Le Tablet-PC n’a pas encore trouvé son marché

Régulations

Quelques mois à peine après son lancement, le Tablet-PC, sous technologie Microsoft et Intel, éprouve des difficultés à s’imposer, et subit même un revers dans les ventes

Si les fabricants de Tablet-PC s’affrontent autour de chiffres difficilement vérifiables, tous s’entendent à reconnaître que le premier trimestre 2003 enregistre un singulier déclin des ventes.

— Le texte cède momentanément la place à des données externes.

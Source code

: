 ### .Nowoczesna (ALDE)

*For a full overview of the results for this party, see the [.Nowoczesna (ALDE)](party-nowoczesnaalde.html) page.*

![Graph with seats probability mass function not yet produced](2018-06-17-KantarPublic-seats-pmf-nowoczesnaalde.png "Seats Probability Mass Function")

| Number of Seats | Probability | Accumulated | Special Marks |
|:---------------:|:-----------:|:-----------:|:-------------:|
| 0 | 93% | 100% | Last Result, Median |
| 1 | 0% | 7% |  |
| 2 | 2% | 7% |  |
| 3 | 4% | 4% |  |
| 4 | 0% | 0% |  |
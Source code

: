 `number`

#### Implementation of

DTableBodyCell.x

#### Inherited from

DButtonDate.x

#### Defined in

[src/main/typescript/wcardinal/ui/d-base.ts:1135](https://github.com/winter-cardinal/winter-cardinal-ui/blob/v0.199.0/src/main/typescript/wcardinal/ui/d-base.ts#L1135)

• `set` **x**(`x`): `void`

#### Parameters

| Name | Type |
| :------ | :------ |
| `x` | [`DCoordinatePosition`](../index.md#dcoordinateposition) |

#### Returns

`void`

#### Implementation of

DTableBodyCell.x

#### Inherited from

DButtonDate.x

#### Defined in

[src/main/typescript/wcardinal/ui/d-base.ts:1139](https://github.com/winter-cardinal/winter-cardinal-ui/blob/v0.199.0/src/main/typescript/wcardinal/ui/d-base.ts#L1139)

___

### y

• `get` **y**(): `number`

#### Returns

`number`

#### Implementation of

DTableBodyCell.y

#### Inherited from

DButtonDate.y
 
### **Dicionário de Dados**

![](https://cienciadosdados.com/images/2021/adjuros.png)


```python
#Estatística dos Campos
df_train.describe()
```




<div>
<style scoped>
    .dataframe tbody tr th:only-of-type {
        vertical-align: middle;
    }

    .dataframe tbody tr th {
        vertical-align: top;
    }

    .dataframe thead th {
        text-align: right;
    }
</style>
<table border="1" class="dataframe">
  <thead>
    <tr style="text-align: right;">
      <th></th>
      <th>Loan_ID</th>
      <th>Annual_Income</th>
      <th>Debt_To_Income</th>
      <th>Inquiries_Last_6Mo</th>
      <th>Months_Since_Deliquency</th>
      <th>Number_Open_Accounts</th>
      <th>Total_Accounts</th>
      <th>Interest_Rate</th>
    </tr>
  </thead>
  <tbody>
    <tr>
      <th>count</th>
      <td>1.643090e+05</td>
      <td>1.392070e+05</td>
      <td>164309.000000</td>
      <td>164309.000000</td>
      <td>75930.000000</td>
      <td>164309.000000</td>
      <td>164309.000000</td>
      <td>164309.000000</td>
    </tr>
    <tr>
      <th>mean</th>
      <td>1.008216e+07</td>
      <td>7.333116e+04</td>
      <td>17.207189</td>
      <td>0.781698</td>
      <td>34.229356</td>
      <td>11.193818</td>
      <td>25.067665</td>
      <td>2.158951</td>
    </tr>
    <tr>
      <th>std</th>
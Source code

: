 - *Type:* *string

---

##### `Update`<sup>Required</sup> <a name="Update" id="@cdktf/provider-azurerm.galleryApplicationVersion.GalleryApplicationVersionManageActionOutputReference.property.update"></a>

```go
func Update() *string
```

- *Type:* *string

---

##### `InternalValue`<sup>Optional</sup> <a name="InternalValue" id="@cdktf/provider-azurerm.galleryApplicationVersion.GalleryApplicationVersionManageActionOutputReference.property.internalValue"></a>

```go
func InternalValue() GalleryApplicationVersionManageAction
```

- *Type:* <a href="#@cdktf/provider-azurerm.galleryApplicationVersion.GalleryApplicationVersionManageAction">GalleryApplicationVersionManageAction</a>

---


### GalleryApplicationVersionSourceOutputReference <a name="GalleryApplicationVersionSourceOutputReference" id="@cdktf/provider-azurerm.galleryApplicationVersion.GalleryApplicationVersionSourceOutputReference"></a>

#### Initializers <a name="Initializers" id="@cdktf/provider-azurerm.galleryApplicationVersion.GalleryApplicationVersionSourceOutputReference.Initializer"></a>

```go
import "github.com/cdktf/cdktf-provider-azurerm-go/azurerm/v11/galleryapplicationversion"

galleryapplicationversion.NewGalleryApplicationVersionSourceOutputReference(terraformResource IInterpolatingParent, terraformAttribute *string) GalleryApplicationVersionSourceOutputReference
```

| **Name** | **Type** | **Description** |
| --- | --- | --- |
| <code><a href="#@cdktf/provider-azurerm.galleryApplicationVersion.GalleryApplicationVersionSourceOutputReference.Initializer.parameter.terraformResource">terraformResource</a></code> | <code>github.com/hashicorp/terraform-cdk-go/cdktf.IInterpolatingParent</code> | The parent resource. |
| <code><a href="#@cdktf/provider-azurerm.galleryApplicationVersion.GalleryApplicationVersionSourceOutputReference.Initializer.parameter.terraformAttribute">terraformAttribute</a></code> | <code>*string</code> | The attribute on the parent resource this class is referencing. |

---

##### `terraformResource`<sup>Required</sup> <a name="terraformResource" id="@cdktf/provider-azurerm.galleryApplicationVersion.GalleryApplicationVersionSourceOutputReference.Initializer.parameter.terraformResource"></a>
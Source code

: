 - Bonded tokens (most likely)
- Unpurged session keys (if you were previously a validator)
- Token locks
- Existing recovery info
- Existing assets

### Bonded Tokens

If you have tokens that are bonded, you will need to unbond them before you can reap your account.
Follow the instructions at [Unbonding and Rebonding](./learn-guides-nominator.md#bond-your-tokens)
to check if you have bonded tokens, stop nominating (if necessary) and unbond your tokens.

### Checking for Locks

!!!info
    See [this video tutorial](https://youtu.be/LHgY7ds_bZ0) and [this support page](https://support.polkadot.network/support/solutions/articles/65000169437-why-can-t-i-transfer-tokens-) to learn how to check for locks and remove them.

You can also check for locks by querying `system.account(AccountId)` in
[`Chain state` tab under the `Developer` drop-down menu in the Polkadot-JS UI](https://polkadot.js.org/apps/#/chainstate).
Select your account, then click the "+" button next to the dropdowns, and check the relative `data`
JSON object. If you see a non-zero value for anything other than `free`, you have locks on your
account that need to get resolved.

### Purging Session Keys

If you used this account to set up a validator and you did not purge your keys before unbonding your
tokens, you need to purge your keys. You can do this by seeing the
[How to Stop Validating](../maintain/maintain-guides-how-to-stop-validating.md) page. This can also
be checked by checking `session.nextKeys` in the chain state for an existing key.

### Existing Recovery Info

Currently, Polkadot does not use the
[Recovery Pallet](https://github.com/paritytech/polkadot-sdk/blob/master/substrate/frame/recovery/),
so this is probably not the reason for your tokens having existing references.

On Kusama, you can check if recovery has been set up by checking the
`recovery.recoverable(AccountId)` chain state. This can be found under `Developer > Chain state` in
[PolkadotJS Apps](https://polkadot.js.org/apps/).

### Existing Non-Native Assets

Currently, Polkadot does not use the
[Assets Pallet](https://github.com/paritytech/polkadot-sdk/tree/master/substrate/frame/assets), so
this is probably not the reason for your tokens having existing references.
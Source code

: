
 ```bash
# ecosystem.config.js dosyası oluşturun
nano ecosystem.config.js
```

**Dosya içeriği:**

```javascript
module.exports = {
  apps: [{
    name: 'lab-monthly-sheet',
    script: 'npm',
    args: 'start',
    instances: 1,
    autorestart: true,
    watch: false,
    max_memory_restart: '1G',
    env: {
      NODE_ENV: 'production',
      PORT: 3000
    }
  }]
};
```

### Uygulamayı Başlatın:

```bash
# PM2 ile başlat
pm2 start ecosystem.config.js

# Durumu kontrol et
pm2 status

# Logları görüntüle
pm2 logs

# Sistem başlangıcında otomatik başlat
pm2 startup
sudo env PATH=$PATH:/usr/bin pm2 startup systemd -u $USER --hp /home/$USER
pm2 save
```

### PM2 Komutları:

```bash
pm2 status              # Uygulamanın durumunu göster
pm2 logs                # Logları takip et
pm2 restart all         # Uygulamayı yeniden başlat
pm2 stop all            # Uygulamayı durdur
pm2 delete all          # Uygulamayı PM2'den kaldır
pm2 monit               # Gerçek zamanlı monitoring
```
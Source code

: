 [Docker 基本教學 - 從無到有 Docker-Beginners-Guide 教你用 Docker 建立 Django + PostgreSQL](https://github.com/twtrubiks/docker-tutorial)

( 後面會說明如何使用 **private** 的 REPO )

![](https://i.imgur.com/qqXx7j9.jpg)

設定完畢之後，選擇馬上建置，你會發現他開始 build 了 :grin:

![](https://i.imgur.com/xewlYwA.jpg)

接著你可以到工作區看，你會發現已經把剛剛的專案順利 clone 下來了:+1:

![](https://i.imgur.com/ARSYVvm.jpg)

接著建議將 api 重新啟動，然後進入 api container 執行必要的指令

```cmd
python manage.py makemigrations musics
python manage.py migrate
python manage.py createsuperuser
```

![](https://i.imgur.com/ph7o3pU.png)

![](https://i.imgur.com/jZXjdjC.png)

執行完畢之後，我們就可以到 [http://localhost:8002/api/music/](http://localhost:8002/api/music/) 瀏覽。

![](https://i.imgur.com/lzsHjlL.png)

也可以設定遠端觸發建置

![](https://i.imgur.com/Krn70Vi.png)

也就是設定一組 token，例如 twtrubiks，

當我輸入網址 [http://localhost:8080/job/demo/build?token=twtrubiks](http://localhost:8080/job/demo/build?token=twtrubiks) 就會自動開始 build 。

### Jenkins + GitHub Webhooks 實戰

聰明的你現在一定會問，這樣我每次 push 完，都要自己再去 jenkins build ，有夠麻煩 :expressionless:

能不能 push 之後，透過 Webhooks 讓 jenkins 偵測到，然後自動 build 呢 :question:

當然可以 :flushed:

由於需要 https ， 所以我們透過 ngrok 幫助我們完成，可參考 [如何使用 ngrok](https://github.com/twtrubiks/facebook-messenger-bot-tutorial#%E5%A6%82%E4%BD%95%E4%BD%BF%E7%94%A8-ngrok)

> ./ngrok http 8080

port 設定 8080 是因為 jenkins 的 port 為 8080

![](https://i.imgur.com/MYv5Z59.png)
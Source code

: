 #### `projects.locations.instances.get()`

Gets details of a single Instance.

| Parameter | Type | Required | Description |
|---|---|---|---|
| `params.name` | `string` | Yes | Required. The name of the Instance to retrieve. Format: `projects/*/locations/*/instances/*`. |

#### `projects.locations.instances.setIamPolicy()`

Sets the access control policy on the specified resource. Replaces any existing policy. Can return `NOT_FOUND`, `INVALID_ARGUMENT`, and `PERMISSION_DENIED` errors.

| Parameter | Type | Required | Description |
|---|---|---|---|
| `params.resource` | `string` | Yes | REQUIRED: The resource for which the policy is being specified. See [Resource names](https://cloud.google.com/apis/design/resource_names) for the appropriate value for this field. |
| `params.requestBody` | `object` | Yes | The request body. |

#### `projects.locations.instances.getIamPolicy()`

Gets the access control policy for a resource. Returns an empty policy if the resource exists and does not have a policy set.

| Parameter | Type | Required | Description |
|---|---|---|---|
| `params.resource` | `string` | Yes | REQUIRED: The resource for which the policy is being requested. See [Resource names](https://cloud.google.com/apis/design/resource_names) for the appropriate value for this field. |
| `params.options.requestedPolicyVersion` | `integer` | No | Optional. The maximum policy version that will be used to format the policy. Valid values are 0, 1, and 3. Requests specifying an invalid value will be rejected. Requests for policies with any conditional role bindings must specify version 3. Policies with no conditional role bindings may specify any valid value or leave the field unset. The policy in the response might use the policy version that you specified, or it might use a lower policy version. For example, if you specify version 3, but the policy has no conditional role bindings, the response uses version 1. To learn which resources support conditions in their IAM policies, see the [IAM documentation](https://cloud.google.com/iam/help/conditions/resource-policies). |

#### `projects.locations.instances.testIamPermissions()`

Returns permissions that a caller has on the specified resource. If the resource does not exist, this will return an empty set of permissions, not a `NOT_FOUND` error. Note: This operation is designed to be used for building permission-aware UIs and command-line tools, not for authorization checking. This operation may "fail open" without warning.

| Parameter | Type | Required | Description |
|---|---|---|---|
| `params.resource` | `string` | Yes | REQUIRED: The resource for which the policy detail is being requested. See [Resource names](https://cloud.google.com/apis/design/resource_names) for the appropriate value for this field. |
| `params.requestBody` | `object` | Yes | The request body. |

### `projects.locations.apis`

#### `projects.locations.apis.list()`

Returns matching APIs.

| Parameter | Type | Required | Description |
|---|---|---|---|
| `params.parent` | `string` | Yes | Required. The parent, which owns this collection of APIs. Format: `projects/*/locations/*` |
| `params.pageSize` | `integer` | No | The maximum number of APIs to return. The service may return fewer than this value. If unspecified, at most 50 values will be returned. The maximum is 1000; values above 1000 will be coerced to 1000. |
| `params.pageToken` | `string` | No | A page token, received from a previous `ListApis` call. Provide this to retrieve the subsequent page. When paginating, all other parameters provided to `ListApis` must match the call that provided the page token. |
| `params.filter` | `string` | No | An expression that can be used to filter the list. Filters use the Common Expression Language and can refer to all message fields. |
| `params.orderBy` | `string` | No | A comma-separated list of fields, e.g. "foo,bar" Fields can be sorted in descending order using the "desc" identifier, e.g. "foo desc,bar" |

Acer revendique la première place des ventes, avec 35.000 Tablet-PC vendus, mais IDC accorde cette place à HP, avec 17.000 unités vendus, tandis que Acer n’aurait commercialisé que 15.000 unités. En revanche, concernant les chiffres de ventes du premier trimestre 2003, ils auraient chutés de 20% à 50% selon les fabricants. Acer, qui accuse une chute de 50% de ses ventes au premier trimestre, n’aurait retrouvé le chemin de la progression qu’avec la sortie en avril de son TravelMate C110, le premier Tablet-PC sur base Centrino d’Intel, à l’origine de l’augmentation de 20% à 30% de ses ventes sur le début de second trimestre. De son côté, HP aurait, selon les équipementiers taïwanais, freiné lourdement ses commandes, n’ayant pu écouler son stock initial de pièces entrant dans la composition de ses appareils: 30.000 unités destinées à couvrir la fabrication programmée pour le quatrième trimestre 2002. Le prix, première cause d’échec du Tablet-PC Le prix est la première cause de défection des clients pour les Tablet-PC. Vendu entre 1.700 et 2.500 dollars, et un prix à peu près équivalent en euros, le prix d’un Tablet-PC semble en effet excessif aux consommateurs potentiels. Mais les fabricants tournent aussi leurs critiques vers Microsoft, à l’origine du système d’exploitation au c?ur du projet. Selon eux, Microsoft n’aurait pas suffisamment appuyé le Tablet-PC, investissant moins qu’il n’avait prévu dans son plan de lancement. Microsoft dénonce bien évidemment ces affirmations. Selon lui, la firme aurait respecté ses engagements, mais c’est surtout le marché qui tarde à accepter le produit. Sur ce plan, les grandes entreprises tardent à équiper leurs flottes d’utilisateurs. Ayant réduit leurs investissements sur le matériel technologique, les essais du dernier trimestre 2002, date de lancement du Tablet-PC, sont restés sans suite. Microsoft en cause ? Pour notre part, en dehors du prix assez élevé qui représente, il est vrai, un barrage important, nous restons sur notre faim quant aux applications réellement adaptées au produit. Et attendons impatiemment la sortie d’Office 2003 (pour la fin d’année?), qui prendra enfin en compte les spécificités de l’architecture du Tablet-PC, avec en particulier un remarquable outil de prise de notes, OneNote. Il faudra donc attendre six mois pour confirmer l’essai, ou alors constater que le Tablet-PC, et les 50 sociétés de hardware et de software qui participent à son développement, n’ont pas su se créer un marché.